The new entity will enjoy expanded capabilities, according to Mr Nugent. “My engineering team grows by 40%. Now we have the ability to develop new technologies together whereas perhaps we were previously both developing competing similar technologies. We’ll also have more capability on the sales side and the tech support side—the way we interface with our customers. We’re just broader and stronger.”
Whereas MEI was previously owned by private equity firms, “Now being owned by a public company and one that’s aggressively investing in this space is very exciting for us,” adds Mr Nugent. “If you look at what Crane has done and how many acquisitions they’ve made since 2006—this is the fourth one in this space—to have an owner that’s so committed to that space and willing to invest in it is incredibly exciting for the future.”
The merger will obviously add up to certain cost savings as well. “There are some redundancies,” acknowledges Mr Nugent. “There’s also the supply chain where we’re both buying technologies or materials, so now we have as a bigger company the ability to leverage our supply chain and leverage our capabilities in different locations. “Another thing is Crane and MEI both have physical offices in some places. In Las Vegas we have two different physical offices three miles apart. [In January] we brought those together. We’re doing the same thing in other locations. Australia is next. That gives you one location, you reduce some costs associated with that and bring the families together.”
Long Time Coming
The completion of the acquisition has been 24 months in the making from when MEI began to look for options for future development, which led to it forging a relationship with Crane Co. Although Crane had originally announced its intent to acquire MEI on 12th December 2012, the process was held back by the European Commission’s request that two CPS products first be divested in order to avoid the formation of monopolies following the merger. Neither of the divested products were in gaming.
Although Mr Nugent is excited about what CPI will be able to offer customers, he points out, “Our challenge, in the immediate future, is to temper the enthusiasm of what can be with the realism of what needs to happen to provide the level of service customers have associated with these brands.”
It’s a work in progress, and the new entity will begin to take shape as corporate and customer-facing functions are consolidated.
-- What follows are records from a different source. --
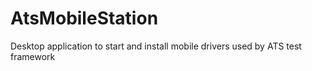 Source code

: # AtsMobileStation
Desktop application to start and install mobile drivers used by ATS test framework
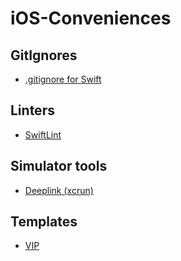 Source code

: # iOS-Conveniences

## GitIgnores
* [.gitignore for Swift](https://github.com/mderuiter/iOS-Conveniences/blob/master/Ignores/Examples/Swift.gitignore)

## Linters
* [SwiftLint](https://github.com/mderuiter/iOS-Conveniences/blob/master/SwiftLint/Examples/.swiftlint.yml)

## Simulator tools
* [Deeplink (xcrun)](https://github.com/mderuiter/iOS-Conveniences/blob/master/Simulator/Deeplinks.md)

## Templates
* [VIP](https://github.com/mderuiter/iOS-Conveniences/tree/master/Templates/Examples/CleanSwift)
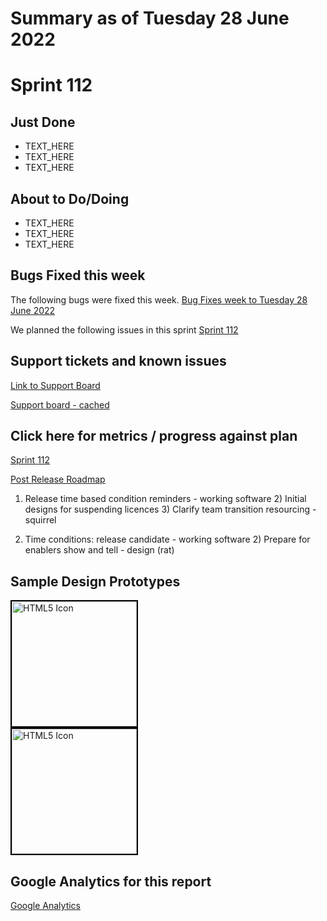 # Summary as of Tuesday 28 June 2022 

# Sprint 112

## Just Done
* TEXT_HERE
* TEXT_HERE
* TEXT_HERE

## About to Do/Doing
* TEXT_HERE
* TEXT_HERE
* TEXT_HERE

## Bugs Fixed this week
The following bugs were fixed this week.
[Bug Fixes week to Tuesday 28 June 2022](graphs/bugs28062022.png)

We planned the following issues in this sprint 
[Sprint 112](graphs/sprint28062022.png)

## Support tickets and known issues
[Link to Support Board](https://collaboration.homeoffice.gov.uk/jira/secure/RapidBoard.jspa?rapidView=1717&selectedIssue=ASSB-253)

[Support board - cached](graphs/supportBoard28062022.png)

## Click here for metrics / progress against plan
[Sprint 112](graphs/progress28062022.png)

[Post Release Roadmap](graphs/roadmap28062022.png)

1) Release time based condition reminders - working software 2) Initial designs for suspending licences 3) Clarify team transition resourcing - squirrel

1) Time conditions: release candidate - working software 2) Prepare for enablers show and tell - design (rat)

## Sample Design Prototypes
<a href="graphs/proto1_28062022.png"><img src="graphs/proto1_28062022.png" alt="HTML5 Icon" width="200" style="border:2px solid black"></a>
<br>
<a href="graphs/proto2_28062022.png"><img src="graphs/proto2_28062022.png" alt="HTML5 Icon" width="200" style="border:2px solid black"></a>
<br>


## Google Analytics for this report
[Google Analytics](graphs/GA28062022.png)

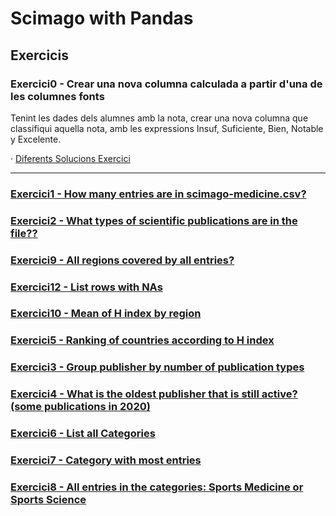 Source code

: # Scimago with Pandas

## Exercicis


### Exercici0 - Crear una nova columna calculada a partir d'una de les columnes  fonts

Tenint les dades dels alumnes amb la nota, crear una nova columna que classifiqui aquella nota, amb les expressions Insuf, Suficiente, Bien, Notable y Excelente.

· [Diferents Solucions Exercici](CategoricalGrade.ipynb "Diferents Solucions Exercici")


------------

### [Exercici1 - How many entries are in scimago-medicine.csv?](q1.py "Solucions") 




### [Exercici2 - What types of scientific publications are in the file??](q2.py "Solucions")




### [Exercici9 - All regions covered by all entries?](q9.py "Solucions")



### [Exercici12 - List rows with NAs](q12.py "Solucions")



### [Exercici10 - Mean of H index by region](q10.py "Solucions")



### [Exercici5 - Ranking of countries according to H index](q5.py "Solucions")



### [Exercici3 - Group publisher by number of publication types](q3.py "Solucions")



### [Exercici4 - What is the oldest publisher that is still active? (some publications in 2020)](q4.py "Solucions")



### [Exercici6 - List all Categories](q6.py "Solucions")



### [Exercici7 - Category with most entries](q7.py "Solucions")

 

### [Exercici8 - All entries in the categories: Sports Medicine or Sports Science](q8.py "Solucions")

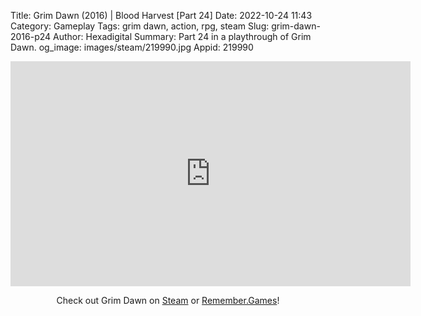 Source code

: Title: Grim Dawn (2016) | Blood Harvest [Part 24]
Date: 2022-10-24 11:43
Category: Gameplay
Tags: grim dawn, action, rpg, steam
Slug: grim-dawn-2016-p24
Author: Hexadigital
Summary: Part 24 in a playthrough of Grim Dawn.
og_image: images/steam/219990.jpg
Appid: 219990

<center><iframe src="https://www.youtube.com/embed/kzmd3Ugw9vU?feature=oembed" allow="accelerometer; autoplay; encrypted-media; gyroscope; picture-in-picture" width="640" height="360" frameborder="0"></iframe>

Check out Grim Dawn on [Steam](https://store.steampowered.com/app/219990/?curator_clanid=34633900) or [Remember.Games](https://remember.games/game/178/)!</center> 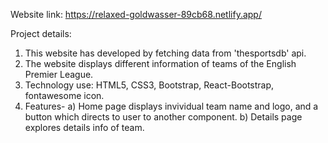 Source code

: Website link: https://relaxed-goldwasser-89cb68.netlify.app/

Project details:

1. This website has developed by fetching data from 'thesportsdb' api.
2. The website displays different information of teams of the English Premier League.
3. Technology use: HTML5, CSS3, Bootstrap, React-Bootstrap, fontawesome icon.
4. Features-
  a) Home page displays invividual team name and logo, and a button which directs to user to another component. 
  b) Details page explores details info of team.
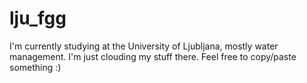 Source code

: # lju_fgg
I'm currently studying at the University of Ljubljana, mostly water management. I'm just clouding my stuff there. Feel free to copy/paste something :)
CPI emphasizes that until core functions can be assimilated in a manner that is seamless to customers, it intends to have CPS and MEI act as separate companies in a “business as usual” state.
In Asia, the MEI and CPS brands have distinct followings. “MEI does very well in Macau on the traditional casino side, whereas in Australia, where there’s still a lot of coins usage, you have a lot of Crane influence there,” says Mr Nugent, adding, “And in the Philippines, Crane has a presence in the bingo markets while MEI has the casino presence. So we’re able now to service customers however they grow.
” Meanwhile, MEI has been growing share in several key Asian jurisdictions, notably Macau, “where it used to be a one-competitor market; now it’s a two-competitor market. And that’s good for our customers because they have a choice, versus in the old days when it was just the other guy.”
“Asia remains a very important market for us,” continues Mr Nugent. “I spend quite a bit of time there and we have local teams in each of the countries. We know that Asian gaming continues to grow. We will continue to put additional resources there and look forward to all the new exciting developments.”